With the increased use of electrical devices that use low-voltage AC adapters, many of which take a considerable amount of space due to their design, the power sockets of conventional outlet strips are often covered by at least a portion of the AC adapter, effectively reducing the number of devices that can be plugged into such a conventional outlet strip.
To overcome the drawbacks of such convention outlet strips, modular outlet strips have been devised that can be expanded when additional power sockets are required. For example, U.S. Pat. No. 6,045,399 to Yu on Apr. 4, 2000; U.S. Pat. No. 5,582,522 to Johnson on Dec. 10, 1996; U.S. Pat. No. 6,755,676 to Milan on Jun. 29, 2004; U.S. Pat. No. 6,454,584 to Milan on Sep. 24, 2002; and US Patent Application 2001/0027066 to Loh on Oct. 4, 2001 all teach such modular outlet strip devices. With such devices, however, AC adapters can still cover adjacent electrical sockets, and thus a socket is rendered effectively useless. This is wasteful of both the money it takes to pay for such wasted sockets, as well as the additional space required to expand the outlet strip by a fixed module size. Further, each such additional power socket module may inadvertently become at least partially disconnected from the rest of the outlet strip, causing at best a loss of power in the additional sockets and, at worst, a potentially dangerous electrical condition.
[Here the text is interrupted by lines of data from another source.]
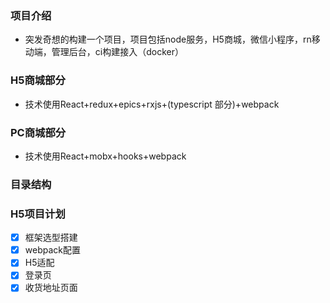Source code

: ### 项目介绍
* 突发奇想的构建一个项目，项目包括node服务，H5商城，微信小程序，rn移动端，管理后台，ci构建接入（docker）
### H5商城部分
* 技术使用React+redux+epics+rxjs+(typescript 部分)+webpack
### PC商城部分
* 技术使用React+mobx+hooks+webpack
### 目录结构

### H5项目计划
* [x] 框架选型搭建
* [x] webpack配置
* [x] H5适配
* [x] 登录页
* [x] 收货地址页面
Other prior art devices provide a variety of outlets at differing but fixed distances apart. For example, U.S. Pat. No. 6,663,435 to Lincoln III et al. on Dec. 16, 2003; U.S. Pat. No. 7,004,786 to Bloom et al. on Feb. 28, 2006; U.S. Pat. No. 6,875,051 to Pizak on Apr. 5, 2005; U.S. Pat. No. 6,042,426 to Byrne on Mar. 28, 2000; U.S. Pat. No. 5,738,548 to Rutulante on Apr. 14, 1998; US D420,643 to Yu on Feb. 15, 2000; and U.S. Pat. No. 4,867,701 to Wiand on Sep. 19, 1989 are all exemplary of such prior art devices. While such devices do allow for a variety of oversized AC adapters and conventional plugs to be used therewith, the exact mix of AC Adapters to conventional plugs is fixed (as with the Wiand device), or all of the electrical sockets are sufficiently spaced to allow for AC adapters (as with, for example, the Rutulante device). As such, these types of prior art devices are either inflexible in their mix of AC Adapters to conventional plugs, or they take-up excessive space and are bulky. All of these types of devices are overly bulky and excessively large if, in fact, no AC adapters are being used with such devices.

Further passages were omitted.